As your children grow up, lock into those small moments. You’ll be wondering years down the road why you didn’t log off your computer, shut off the television and just play a board game with your child. Or go for a walk in the park and monkey around on the swings. They grow up so fast.
We took some pictures the other day of my girls and everyone is noticing how quickly they are maturing into young ladies. I have to remember that I can’t keep them at a certain age as much as I would like to. I need to give them wings to fly. Denis Waitley reminds us that children need “roots and wings, not loot and things” to be successful in the outside world.

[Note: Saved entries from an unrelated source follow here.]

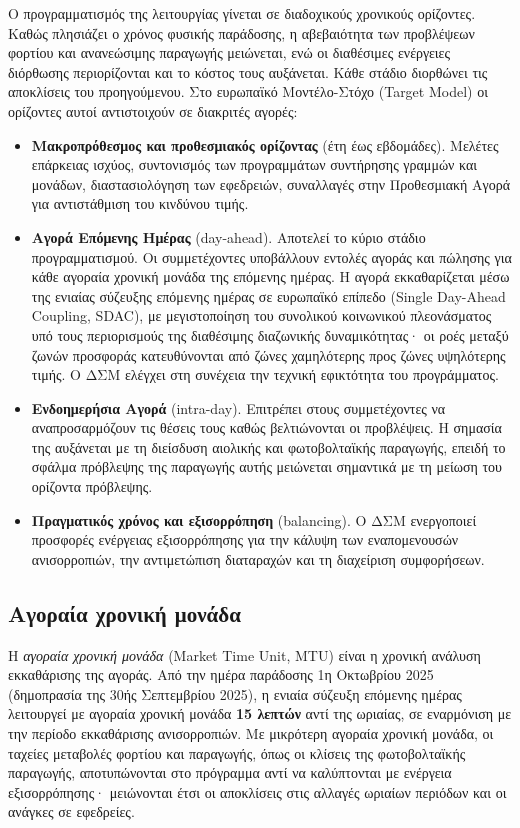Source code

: Ο προγραμματισμός της λειτουργίας γίνεται σε διαδοχικούς χρονικούς ορίζοντες. Καθώς
πλησιάζει ο χρόνος φυσικής παράδοσης, η αβεβαιότητα των προβλέψεων φορτίου και ανανεώσιμης
παραγωγής μειώνεται, ενώ οι διαθέσιμες ενέργειες διόρθωσης περιορίζονται και το κόστος τους
αυξάνεται. Κάθε στάδιο διορθώνει τις αποκλίσεις του προηγούμενου. Στο ευρωπαϊκό
Μοντέλο-Στόχο (Target Model) οι ορίζοντες αυτοί αντιστοιχούν σε διακριτές αγορές:

\begin{itemize}
\item \textbf{Μακροπρόθεσμος και προθεσμιακός ορίζοντας} (έτη έως εβδομάδες). Μελέτες
      επάρκειας ισχύος, συντονισμός των προγραμμάτων συντήρησης γραμμών και μονάδων,
      διαστασιολόγηση των εφεδρειών, συναλλαγές στην Προθεσμιακή Αγορά για αντιστάθμιση
      του κινδύνου τιμής.
\item \textbf{Αγορά Επόμενης Ημέρας} (day-ahead). Αποτελεί το κύριο στάδιο
      προγραμματισμού. Οι συμμετέχοντες υποβάλλουν εντολές αγοράς και πώλησης για κάθε
      αγοραία χρονική μονάδα της επόμενης ημέρας. Η αγορά εκκαθαρίζεται μέσω της ενιαίας
      σύζευξης επόμενης ημέρας σε ευρωπαϊκό επίπεδο (Single Day-Ahead Coupling, SDAC), με
      μεγιστοποίηση του συνολικού κοινωνικού πλεονάσματος υπό τους περιορισμούς της
      διαθέσιμης διαζωνικής δυναμικότητας· οι ροές μεταξύ ζωνών προσφοράς κατευθύνονται
      από ζώνες χαμηλότερης προς ζώνες υψηλότερης τιμής. Ο ΔΣΜ ελέγχει στη συνέχεια την
      τεχνική εφικτότητα του προγράμματος.
\item \textbf{Ενδοημερήσια Αγορά} (intra-day). Επιτρέπει στους συμμετέχοντες να
      αναπροσαρμόζουν τις θέσεις τους καθώς βελτιώνονται οι προβλέψεις. Η σημασία της
      αυξάνεται με τη διείσδυση αιολικής και φωτοβολταϊκής παραγωγής, επειδή το σφάλμα
      πρόβλεψης της παραγωγής αυτής μειώνεται σημαντικά με τη μείωση του ορίζοντα
      πρόβλεψης.
\item \textbf{Πραγματικός χρόνος και εξισορρόπηση} (balancing). Ο ΔΣΜ ενεργοποιεί προσφορές
      ενέργειας εξισορρόπησης για την κάλυψη των εναπομενουσών ανισορροπιών, την
      αντιμετώπιση διαταραχών και τη διαχείριση συμφορήσεων.
\end{itemize}

\subsection{Αγοραία χρονική μονάδα}

Η \emph{αγοραία χρονική μονάδα} (Market Time Unit, MTU) είναι η χρονική ανάλυση εκκαθάρισης
της αγοράς. Από την ημέρα παράδοσης 1η Οκτωβρίου 2025 (δημοπρασία της 30ής Σεπτεμβρίου
2025), η ενιαία σύζευξη επόμενης ημέρας λειτουργεί με αγοραία χρονική μονάδα \textbf{15
λεπτών} αντί της ωριαίας, σε εναρμόνιση με την περίοδο εκκαθάρισης ανισορροπιών. Με
μικρότερη αγοραία χρονική μονάδα, οι ταχείες μεταβολές φορτίου και παραγωγής, όπως οι
κλίσεις της φωτοβολταϊκής παραγωγής, αποτυπώνονται στο πρόγραμμα αντί να καλύπτονται με
ενέργεια εξισορρόπησης· μειώνονται έτσι οι αποκλίσεις στις αλλαγές ωριαίων περιόδων και οι
ανάγκες σε εφεδρείες.


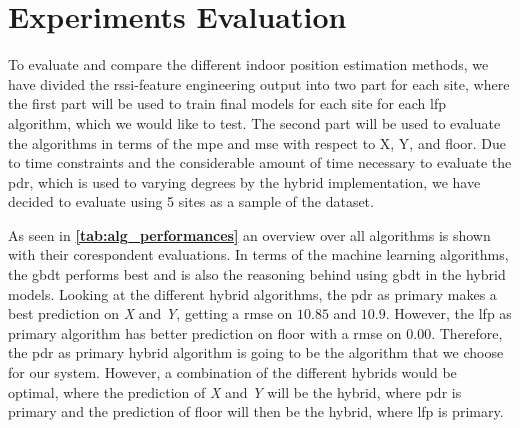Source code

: \section{Experiments Evaluation}
To evaluate and compare the different indoor position estimation methods, we have divided the \gls{rssi}-feature engineering output into two part for each site, where the first part will be used to train final models for each site for each \gls{lfp} algorithm, which we would like to test. The second part will be used to evaluate the algorithms in terms of the \gls{mpe} and \gls{mse} with respect to X, Y, and floor.  Due to time constraints and the considerable amount of time necessary to evaluate the \gls{pdr}, which is used to varying degrees by the hybrid implementation, we have decided to evaluate using 5 sites as a sample of the dataset.


As seen in \textbf{\autoref{tab:alg_performances}} an overview over all algorithms is shown with their corespondent evaluations. In terms of the machine learning algorithms, the \gls{gbdt} performs best and is also the reasoning behind using \gls{gbdt} in the hybrid models. Looking at the different hybrid algorithms, the \gls{pdr} as primary makes a best prediction on \textit{X} and \textit{Y}, getting a \gls{rmse} on $10.85$ and $10.9$. However, the \gls{lfp} as primary algorithm has better prediction on floor with a \gls{rmse} on $0.00$. 
Therefore, the \gls{pdr} as primary hybrid algorithm is going to be the algorithm that we choose for our system. However, a combination of the different hybrids would be optimal, where the prediction of \textit{X} and \textit{Y} will be the hybrid, where \gls{pdr} is primary and the prediction of floor will then be the hybrid, where \gls{lfp} is primary.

You don’t have to spend a lot of money to create memories- you only need to carve out one to one undivided attention and time.
So I need to get back to my card game. There will be more time over the weekend to pursue my own interests- but during this summer and before my daughter wants to spend all of her time with her friends and less time with her dad, I need to enjoy the times that she does want my full attention. We laugh, we love, we bond and we grow.

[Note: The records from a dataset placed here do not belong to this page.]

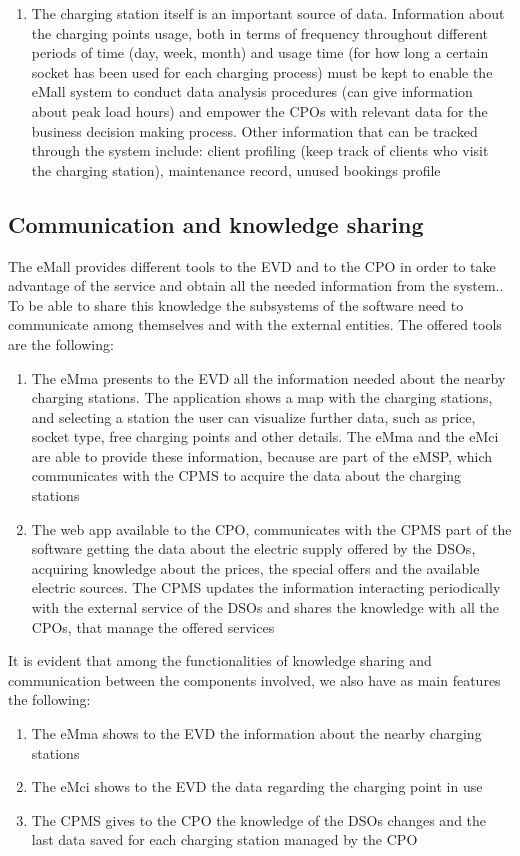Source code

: \begin{enumerate}
    \item The charging station itself is an important source of data. Information about the charging points usage, both in terms of frequency throughout different periods of time (day, week, month) and usage time (for how long a certain socket has been used for each charging process) must be kept to enable the eMall system to conduct data analysis procedures (can give information about peak load hours) and empower the CPOs with relevant data for the business decision making process. Other information that can be tracked through the system include: client profiling (keep track of clients who visit the charging station), maintenance record, unused bookings profile
\end{enumerate}

\subsection{Communication and knowledge sharing}
The eMall provides different tools to the EVD and to the CPO in order to take advantage of the service and obtain all the needed information from the system.. To be able to share this knowledge the subsystems of the software need to communicate among themselves and with the external entities. The offered tools are the following:
\begin{enumerate}
    \item The eMma presents to the EVD all the information needed about the nearby charging stations. The application shows a map with the charging stations, and selecting a station the user can visualize further data, such as price, socket type, free charging points and other details. The eMma and the eMci are able to provide these information, because are part of the eMSP, which communicates with the CPMS to acquire the data about the charging stations 
    \item The web app available to the CPO, communicates with the CPMS part of the software getting the data about the electric supply offered by the DSOs, acquiring knowledge about the prices, the special offers and the available electric sources. The CPMS updates the information interacting periodically with the external service of the DSOs and shares the knowledge with all the CPOs, that manage the offered services
\end{enumerate}
It is evident that among the functionalities of knowledge sharing and communication between the components involved, we also have as main features the following:
\begin{enumerate}
    \item The eMma shows to the EVD the information about the nearby charging stations
    \item The eMci shows to the EVD the data regarding the charging point in use
    \item The CPMS gives to the CPO the knowledge of the DSOs changes and the last data saved for each charging station managed by the CPO
\end{enumerate}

All of these moments outweigh the negative, and when I feel like they don’t I need to reevaluate what I consider most important in being a good father. My wife reminded me many times over the past couple of days that of course our youngest will be testing to see where we are commitment-wise in this relationship. She feels like she’s had to be more on her own than she desires. My parents sent me away to get help. I don’t know if I can trust them anymore.
It’s important for me to plug into what she wants to do right now. The only way we regain trust is through mutual love and understanding, not negativity, distance and criticism. Treasure the hugs, treasure the “I love you’s”, treasure the times when your child wants your opinion on something that is important to them. Let them know you are there when they need you. Your job is far more important than you realize, and whatever you teach them goes with them as they move forward in the pursuit of independence and adulthood.
I have blabbered on enough. It’s time to see if I can win at this new card game my daughter taught me. Actually- the winning part is irrelevant. I’m just happy that she choose me to teach a new card game to. This shows me that no matter what has gone on in the past, she still welcomes me with open arms and wants to establish great memories- and that’s all I can truly ask for in any of my children.